A research framework for training efficient transformer language models with mathematical rigor and transparency. Named after Voltaire's philosophical novel, Candide embodies honest, straightforward approaches to model architecture and training.

Developed by the ModERN team (Sorbonne Université, ENS, SCAI) led by Glenn Roe.

Python 3.8+ PyTorch 2.0+ License: MIT


What is Candide?

Candide is a research-focused transformer framework that prioritizes:

  • Transparency: Every architectural choice is documented and justified
  • Efficiency: Structured sparsity via Ramanujan graphs, modern attention mechanisms
  • Reproducibility: Deterministic training with detailed configs
  • Education: Clean, commented code for understanding transformer internals

Unlike production frameworks that hide complexity, Candide exposes it. We believe researchers should understand why architectural choices work, not just how to use them.

Target audience:

  • Researchers exploring novel architectures
  • Students learning transformer internals
  • Engineers prototyping efficient models on limited compute

Key Features

Architecture

  • Grouped Query Attention (GQA): 50-75% KV cache reduction
  • RoPE embeddings: Complex number formulation (30-40% faster than sin/cos)
  • Sliding window attention: O(n·window) for long contexts
  • SwiGLU feedforward: Better than ReLU/GELU activations
  • RMSNorm: More efficient than LayerNorm

Novel Techniques

  • Ramanujan graph sparsity: Number theory-based structured pruning (80-90% sparsity)
  • Semantic entropy loss: Uncertainty-aware training
  • WSD scheduler: Warmup-Stable-Decay (3-5% better than cosine)

Practical Features

  • Multiple optimizers (AdamW, Muon, AdEMAMix)
  • Mixed precision training (FP16/BF16)
  • Gradient checkpointing for memory efficiency
  • Multi-GPU support (DDP ready)
  • Weights & Biases integration

Installation

Requirements

  • Python 3.8+
  • PyTorch 2.0+ with CUDA 11.8+
  • 8GB+ GPU RAM (for tiny-test config)
  • 16GB+ GPU RAM (for small-100m config)

Basic Installation

# Clone repository
git clone https://github.com/Clemspace/Candide.git
cd Candide

# Install PyTorch with CUDA support first (adjust for your CUDA version)
pip install torch torchvision torchaudio --index-url https://download.pytorch.org/whl/cu118

# Install dependencies
pip install -r requirements.txt

# Install Candide in editable mode
pip install -e .

# Verify installation
python -c "import ramanujan; print('✅ Candide installed successfully!')"

Development Installation

# Install with all development tools
pip install -r requirements.txt
pip install -r requirements-dev.txt
pip install -e ".[all]"

# Setup code formatting
black --version
isort --version

With Weights & Biases

pip install -e ".[logging]"
wandb login

Package Structure

Note: The project is called Candide (philosophy), but the Python package is named ramanujan (after the mathematician whose graph theory inspired our sparsity techniques).
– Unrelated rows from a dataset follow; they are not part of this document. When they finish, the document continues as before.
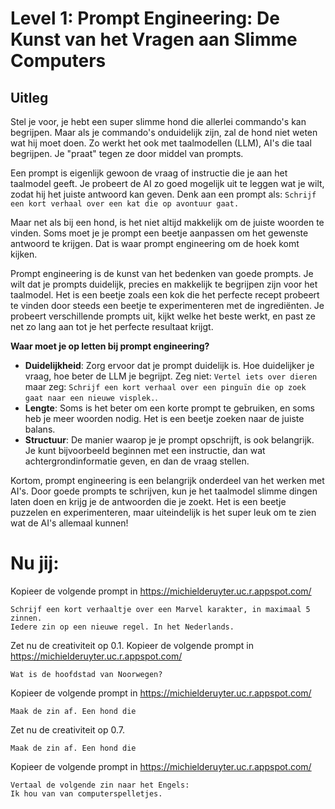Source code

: # Level 1: Prompt Engineering: De Kunst van het Vragen aan Slimme Computers

## Uitleg

Stel je voor, je hebt een super slimme hond die allerlei commando's kan begrijpen. Maar als je commando's onduidelijk zijn, zal de hond niet weten wat hij moet doen.  Zo werkt het ook met taalmodellen (LLM), AI's die taal begrijpen. Je "praat" tegen ze door middel van prompts.

Een prompt is eigenlijk gewoon de vraag of instructie die je aan het taalmodel geeft. Je probeert de AI zo goed mogelijk uit te leggen wat je wilt, zodat hij het juiste antwoord kan geven. Denk aan een prompt als: `Schrijf een kort verhaal over een kat die op avontuur gaat.`

Maar net als bij een hond, is het niet altijd makkelijk om de juiste woorden te vinden. 
Soms moet je je prompt een beetje aanpassen om het gewenste antwoord te krijgen. Dat is waar prompt engineering om de hoek komt kijken.

Prompt engineering is de kunst van het bedenken van goede prompts.  Je wilt dat je prompts duidelijk, precies en makkelijk te begrijpen zijn voor het taalmodel. Het is een beetje zoals een kok die het perfecte recept probeert te vinden door steeds een beetje te experimenteren met de ingrediënten. Je probeert verschillende prompts uit, kijkt welke het beste werkt, en past ze net zo lang aan tot je het perfecte resultaat krijgt.

**Waar moet je op letten bij prompt engineering?**

- **Duidelijkheid**: Zorg ervoor dat je prompt duidelijk is. Hoe duidelijker je vraag, hoe beter de LLM je begrijpt. Zeg niet: `Vertel iets over dieren` maar zeg: `Schrijf een kort verhaal over een pinguïn die op zoek gaat naar een nieuwe visplek.`.
- **Lengte**: Soms is het beter om een korte prompt te gebruiken, en soms heb je meer woorden nodig. Het is een beetje zoeken naar de juiste balans.
- **Structuur**: De manier waarop je je prompt opschrijft, is ook belangrijk. Je kunt bijvoorbeeld beginnen met een instructie, dan wat achtergrondinformatie geven, en dan de vraag stellen.

Kortom, prompt engineering is een belangrijk onderdeel van het werken met AI's. Door goede prompts te schrijven, kun je het taalmodel slimme dingen laten doen en krijg je de antwoorden die je zoekt. Het is een beetje puzzelen en experimenteren, maar uiteindelijk is het super leuk om te zien wat de AI's allemaal kunnen!

# Nu jij:
Kopieer de volgende prompt in https://michielderuyter.uc.r.appspot.com/

    Schrijf een kort verhaaltje over een Marvel karakter, in maximaal 5 zinnen. 
    Iedere zin op een nieuwe regel. In het Nederlands.

Zet nu de creativiteit op 0.1.
Kopieer de volgende prompt in https://michielderuyter.uc.r.appspot.com/

    Wat is de hoofdstad van Noorwegen?

Kopieer de volgende prompt in https://michielderuyter.uc.r.appspot.com/

    Maak de zin af. Een hond die

Zet nu de creativiteit op 0.7.

    Maak de zin af. Een hond die

Kopieer de volgende prompt in https://michielderuyter.uc.r.appspot.com/

    Vertaal de volgende zin naar het Engels: 
    Ik hou van van computerspelletjes.
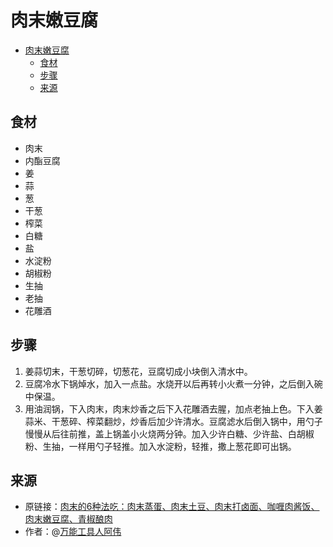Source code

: # 肉末嫩豆腐
- [肉末嫩豆腐](#肉末嫩豆腐)
  - [食材](#食材)
  - [步骤](#步骤)
  - [来源](#来源)

## 食材
* 肉末
* 内酯豆腐
* 姜
* 蒜
* 葱
* 干葱
* 榨菜
* 白糖
* 盐
* 水淀粉
* 胡椒粉
* 生抽
* 老抽
* 花雕酒

## 步骤
1. 姜蒜切末，干葱切碎，切葱花，豆腐切成小块倒入清水中。
2. 豆腐冷水下锅焯水，加入一点盐。水烧开以后再转小火煮一分钟，之后倒入碗中保温。
3. 用油润锅，下入肉末，肉末炒香之后下入花雕酒去腥，加点老抽上色。下入姜蒜米、干葱碎、榨菜翻炒，炒香后加少许清水。豆腐滤水后倒入锅中，用勺子慢慢从后往前推，盖上锅盖小火烧两分钟。加入少许白糖、少许盐、白胡椒粉、生抽，一样用勺子轻推。加入水淀粉，轻推，撒上葱花即可出锅。

## 来源
* 原链接：[肉末的6种法吃：肉末蒸蛋、肉末土豆、肉末打卤面、咖喱肉酱饭、肉末嫩豆腐、青椒酿肉](https://www.bilibili.com/video/BV16N4y117WX?t=384.6)
* 作者：@[万能工具人阿伟](https://space.bilibili.com/689222371)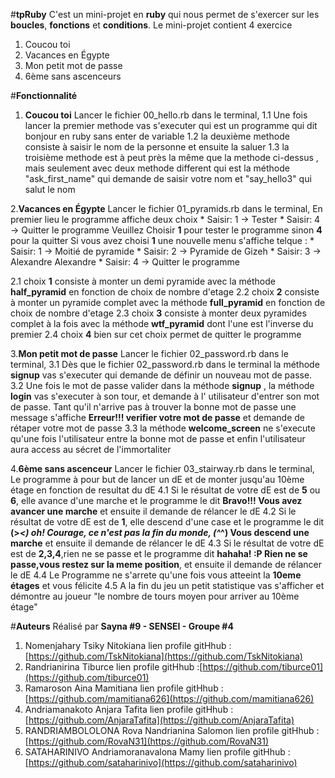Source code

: #**tpRuby**
C'est un mini-projet en **ruby** qui nous permet de s'exercer sur les **boucles**, **fonctions** et **conditions**.
Le mini-projet contient 4 exercice
 1. Coucou toi
 2. Vacances en Égypte
 3. Mon petit mot de passe
 4. 6ème sans ascenceurs

#**Fonctionnalité** 
 1. **Coucou toi**
 Lancer le fichier 00_hello.rb dans le terminal, 
 1.1 Une fois lancer la premier methode vas s'executer qui est un programme qui dit bonjour en ruby sans enter de variable
 1.2 la deuxième methode consiste à saisir le nom de la personne et ensuite la saluer
 1.3 la troisième methode est à peut près la même que la methode ci-dessus , mais seulement avec deux methode different qui est la méthode "ask_first_name" qui demande de saisir votre nom et "say_hello3" qui salut le nom

 2.**Vacances en Égypte**
 Lancer le fichier 01_pyramids.rb dans le terminal, 
 En premier lieu le programme affiche deux choix
 	* Saisir: 1 -> Tester
	* Saisir: 4 -> Quitter le programme
 Veuillez Choisir **1** pour tester le programme sinon **4** pour la quitter
 Si vous avez choisi **1** une nouvelle menu s'affiche telque :
 	* Saisir: 1 -> Moitié de pyramide
    * Saisir: 2 -> Pyramide de Gizeh
    * Saisir: 3 -> Alexandre Alexandre
    * Saisir: 4 -> Quitter le programme

 2.1 choix **1** consiste à monter un demi pyramide avec la méthode **half_pyramid** en fonction de choix de nombre d'etage
 2.2 choix **2** consiste à monter un pyramide complet avec la méthode  **full_pyramid** en fonction de choix de nombre d'etage
 2.3 choix **3** consiste à monter deux pyramides complet à la fois avec la méthode **wtf_pyramid** dont l'une est l'inverse du premier
 2.4 choix **4** bien sur cet choix permet de quitter le programme

 3.**Mon petit mot de passe**
 Lancer le fichier 02_password.rb dans le terminal, 
 3.1 Dès que le fichier 02_password.rb dans le terminal la méthode **signup** vas s'executer qui demande de définir un nouveau mot de passe.
 3.2 Une fois le mot de passe valider dans la méthode **signup** , la méthode **login** vas s'executer à son tour, et demande à l' utilisateur d'entrer son mot de passe. 
 Tant qu'il n'arrive pas à trouver la bonne mot de passe une message s'affiche **Erreur!!! verifier votre mot de passe** et demande de rétaper votre mot de passe
 3.3 la méthode **welcome_screen** ne s'execute qu'une fois l'utilisateur entre la bonne mot de passe et enfin l'utilisateur aura access au sécret de l'immortaliter

 4.**6ème sans ascenceur**
 Lancer le fichier 03_stairway.rb dans le terminal, 
 Le programme à pour but de lancer un dE et de monter jusqu'au 10ème étage en fonction de resultat du dE
 4.1 Si le résultat de votre dE est de  **5** ou **6**, elle avance d'une marche et le programme le dit **Bravo!!! Vous avez avancer une marche** et ensuite il demande de rélancer le dE
 4.2 Si le résultat de votre dE est de **1**, elle descend d'une case et le programme le dit **(>_<) oh! Courage, ce n'est pas la fin du monde,  (^_^) Vous descend une marche** et ensuite il demande de rélancer le dE
 4.3 Si le résultat de votre dE est de **2,3,4**,rien ne se passe et le programme dit **hahaha! :P Rien ne se passe,vous restez sur la meme position**, et ensuite il demande de rélancer le dE
 4.4 Le Programme ne s'arrete qu'une fois vous atteeint la **10eme étages** et vous félicite
 4.5 A la fin du jeu un petit statistique vas s'afficher et démontre au joueur "le nombre de tours moyen pour arriver au 10ème étage"

#**Auteurs**
Réalisé par **Sayna #9 - SENSEI - Groupe #4**

 1. Nomenjahary Tsiky Nitokiana
	 lien profile gitHhub : [https://github.com/TskNitokiana](https://github.com/TskNitokiana)
 2. Randrianirina Tiburce
	 lien profile gitHhub :[https://github.com/tiburce01](https://github.com/tiburce01)	 
 3. Ramaroson Aina Mamitiana
	  lien profile gitHhub : [https://github.com/mamitiana626](https://github.com/mamitiana626)
 4. Andriamanakoto Anjara Tafita
	lien profile gitHhub : [https://github.com/AnjaraTafita](https://github.com/AnjaraTafita)
 5. RANDRIAMBOLOLONA Rova Nandrianina Salomon
	 lien profile gitHhub : [https://github.com/RovaN31](https://github.com/RovaN31)	 
 6. SATAHARINIVO Andriamoranavalona Mamy
	 lien profile gitHhub : [https://github.com/sataharinivo](https://github.com/sataharinivo)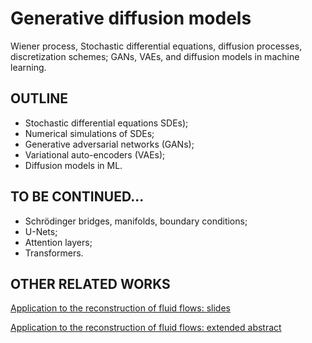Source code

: # Generative diffusion models

Wiener process, Stochastic differential equations, diffusion processes, discretization schemes;
GANs, VAEs, and diffusion models in machine learning.

## OUTLINE

* Stochastic differential equations SDEs);
* Numerical simulations of SDEs;
* Generative adversarial networks (GANs);
* Variational auto-encoders (VAEs);
* Diffusion models in ML.

## TO BE CONTINUED...

* Schrödinger bridges, manifolds, boundary conditions;
* U-Nets;
* Attention layers;
* Transformers.

## OTHER RELATED WORKS

[Application to the reconstruction of fluid flows: slides](https://github.com/ericsavin/Talks/blob/main/GdR-I-GAIA-dec2024.pdf)

[Application to the reconstruction of fluid flows: extended abstract](https://hal.science/hal-04699402)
When using the code:

from ramanujan.architecture import create_model  # Import from 'ramanujan'
from ramanujan.training import Trainer

Quick Start

# Train a 35M parameter model (2 minutes on single GPU)
python ramanujan/training/train.py --config configs/tiny-test.yaml

# Train with W&B logging
python ramanujan/training/train.py --config configs/small-100m.yaml --wandb

Simple Inference

from ramanujan.architecture import create_model, ModelConfig
from ramanujan.utils import load_checkpoint

# Create model
config = ModelConfig(
    vocab_size=32000,
    dim=512,
    num_layers=6,
    num_heads=8,
    num_kv_heads=4
)
model = create_model(config)

# Load checkpoint
load_checkpoint(model, 'checkpoints/best.pt')

# Generate text
from ramanujan.inference import generate
text = generate(model, tokenizer, prompt="Once upon a time", max_length=100)

Model Configurations

We provide configs for various compute budgets:

Config Parameters Layers Dim GPU Memory Use Case
tiny-test.yaml 35M 6 512 <2GB Testing
small-100m.yaml 100M 12 768 ~16GB Single GPU
medium-350m.yaml 350M 24 1024 ~24GB Production
medium-350m-minimal.yaml 350M 24 1024 ~4GB Memory-efficient

Each config includes detailed inline comments explaining every parameter and alternative options.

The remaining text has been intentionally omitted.